» **WHAT TO DO**: Scan the material below for "bash", then return each line that contains it.
Start of MATERIAL FOR THE TASK
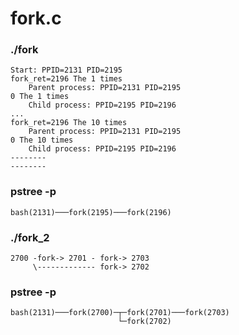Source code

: # fork.c
### ./fork
```
Start: PPID=2131 PID=2195
fork_ret=2196 The 1 times
    Parent process: PPID=2131 PID=2195
0 The 1 times
    Child process: PPID=2195 PID=2196
...
fork_ret=2196 The 10 times
    Parent process: PPID=2131 PID=2195
0 The 10 times
    Child process: PPID=2195 PID=2196
--------
--------
```

### pstree -p
```
bash(2131)───fork(2195)───fork(2196)
```


### ./fork_2
```
2700 -fork-> 2701 - fork-> 2703
     \------------- fork-> 2702
```
### pstree -p
```
bash(2131)───fork(2700)─┬─fork(2701)───fork(2703)
                        └─fork(2702)
```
End of MATERIAL FOR THE TASK
» **EXERCISE ANSWER**:
bash(2131)───fork(2195)───fork(2196)
bash(2131)───fork(2700)─┬─fork(2701)───fork(2703)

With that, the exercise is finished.